## TASK INSTRUCTIONS:
In the records below, the line with "version as needed" opens the range and the line with "Files/NVIDIA GPU Computing" closes it; print that range exactly and nothing else.

## INPUT FOR THIS TASK:
◇ ◇ ◇ ◇ ◇
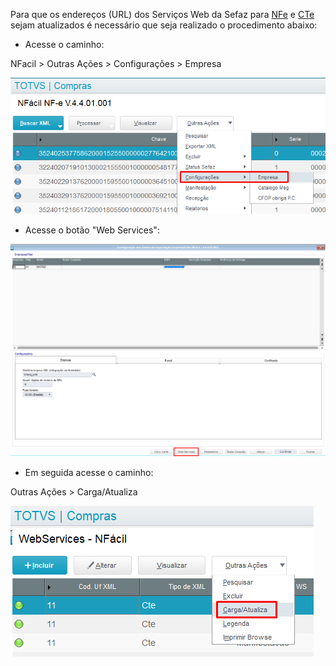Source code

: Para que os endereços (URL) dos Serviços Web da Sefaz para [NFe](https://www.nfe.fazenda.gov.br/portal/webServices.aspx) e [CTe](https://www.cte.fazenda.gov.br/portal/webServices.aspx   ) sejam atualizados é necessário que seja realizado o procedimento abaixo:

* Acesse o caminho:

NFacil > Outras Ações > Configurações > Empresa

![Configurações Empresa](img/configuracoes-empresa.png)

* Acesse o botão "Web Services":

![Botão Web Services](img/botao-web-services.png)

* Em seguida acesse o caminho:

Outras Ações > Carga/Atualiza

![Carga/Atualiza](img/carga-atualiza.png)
◇ ◇ ◇ ◇ ◇
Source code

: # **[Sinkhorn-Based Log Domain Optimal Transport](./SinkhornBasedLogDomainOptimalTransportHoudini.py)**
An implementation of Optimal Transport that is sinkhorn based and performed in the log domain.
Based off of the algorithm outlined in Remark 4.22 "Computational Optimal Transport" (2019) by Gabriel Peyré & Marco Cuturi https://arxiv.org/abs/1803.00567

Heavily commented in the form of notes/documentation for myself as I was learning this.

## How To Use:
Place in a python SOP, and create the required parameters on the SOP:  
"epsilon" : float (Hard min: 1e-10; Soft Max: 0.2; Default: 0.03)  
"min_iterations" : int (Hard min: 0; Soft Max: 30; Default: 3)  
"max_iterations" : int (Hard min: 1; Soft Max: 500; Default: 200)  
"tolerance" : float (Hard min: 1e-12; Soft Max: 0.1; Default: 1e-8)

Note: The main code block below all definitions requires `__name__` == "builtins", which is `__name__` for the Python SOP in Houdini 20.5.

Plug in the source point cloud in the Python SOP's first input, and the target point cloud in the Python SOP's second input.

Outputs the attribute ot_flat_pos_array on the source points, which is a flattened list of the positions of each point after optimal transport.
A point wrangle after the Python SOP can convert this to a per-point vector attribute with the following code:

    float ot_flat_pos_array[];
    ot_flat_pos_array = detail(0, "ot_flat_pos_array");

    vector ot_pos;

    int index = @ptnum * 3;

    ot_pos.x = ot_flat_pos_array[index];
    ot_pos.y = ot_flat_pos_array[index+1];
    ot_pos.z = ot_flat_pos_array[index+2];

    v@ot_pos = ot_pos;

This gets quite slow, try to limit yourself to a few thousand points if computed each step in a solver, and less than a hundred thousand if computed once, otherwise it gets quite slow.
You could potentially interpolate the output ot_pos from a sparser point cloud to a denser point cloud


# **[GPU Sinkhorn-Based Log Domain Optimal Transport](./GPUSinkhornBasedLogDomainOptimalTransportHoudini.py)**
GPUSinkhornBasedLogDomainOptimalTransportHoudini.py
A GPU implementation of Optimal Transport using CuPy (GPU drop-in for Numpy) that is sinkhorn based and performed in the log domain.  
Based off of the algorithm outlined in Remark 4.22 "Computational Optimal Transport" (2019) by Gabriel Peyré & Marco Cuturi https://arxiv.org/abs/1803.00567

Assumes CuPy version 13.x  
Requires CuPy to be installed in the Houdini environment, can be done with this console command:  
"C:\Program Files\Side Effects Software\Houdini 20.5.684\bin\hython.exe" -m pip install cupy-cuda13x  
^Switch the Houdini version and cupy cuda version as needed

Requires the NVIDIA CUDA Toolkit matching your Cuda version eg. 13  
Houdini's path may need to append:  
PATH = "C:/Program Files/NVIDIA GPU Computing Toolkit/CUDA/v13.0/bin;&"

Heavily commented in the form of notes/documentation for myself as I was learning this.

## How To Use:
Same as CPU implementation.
◇ ◇ ◇ ◇ ◇
## ANSWER TO THIS TASK:
^Switch the Houdini version and cupy cuda version as needed

Requires the NVIDIA CUDA Toolkit matching your Cuda version eg. 13  
Houdini's path may need to append:  
PATH = "C:/Program Files/NVIDIA GPU Computing Toolkit/CUDA/v13.0/bin;&"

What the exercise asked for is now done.